51.  Laurent Berthod | 7/10/2012 @ 23:53 Répondre à ce commentaire

parousnik (#48),

Bravo, si vous avez pu le regarder jusqu’au bout – sans ironie aucune !

Moi j’ai trouvé ça très didactique et hyper-chiant. À côté des trucs vachement angoissants de Gasland, ça ne fait pas le poids, médiatiquement parlant.
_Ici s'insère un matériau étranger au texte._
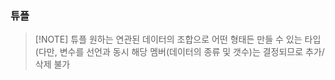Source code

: ### 튜플
> [!NOTE] 튜플
> 원하는 연관된 데이터의 조합으로 어떤 형태든 만들 수 있는 타입(다만, 변수를 선언과 동시 해당 멤버(데이터의 종류 및 갯수)는 결정되므로 추가/삭제 불가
52.  miniTAX | 8/10/2012 @ 0:00 Répondre à ce commentaire

« espérons que Gasland de Josh Fox est bien une supercherie… surtout pour ceux qui vivent prés de des forages… « 

parousnik (#48), mais c’est une supercherie !
Il n’y a absolument rien dans Gasland qui soit vrai. Si Gasland a pu dire une seule vérité, il vous suffit de citer un exemple, un seul.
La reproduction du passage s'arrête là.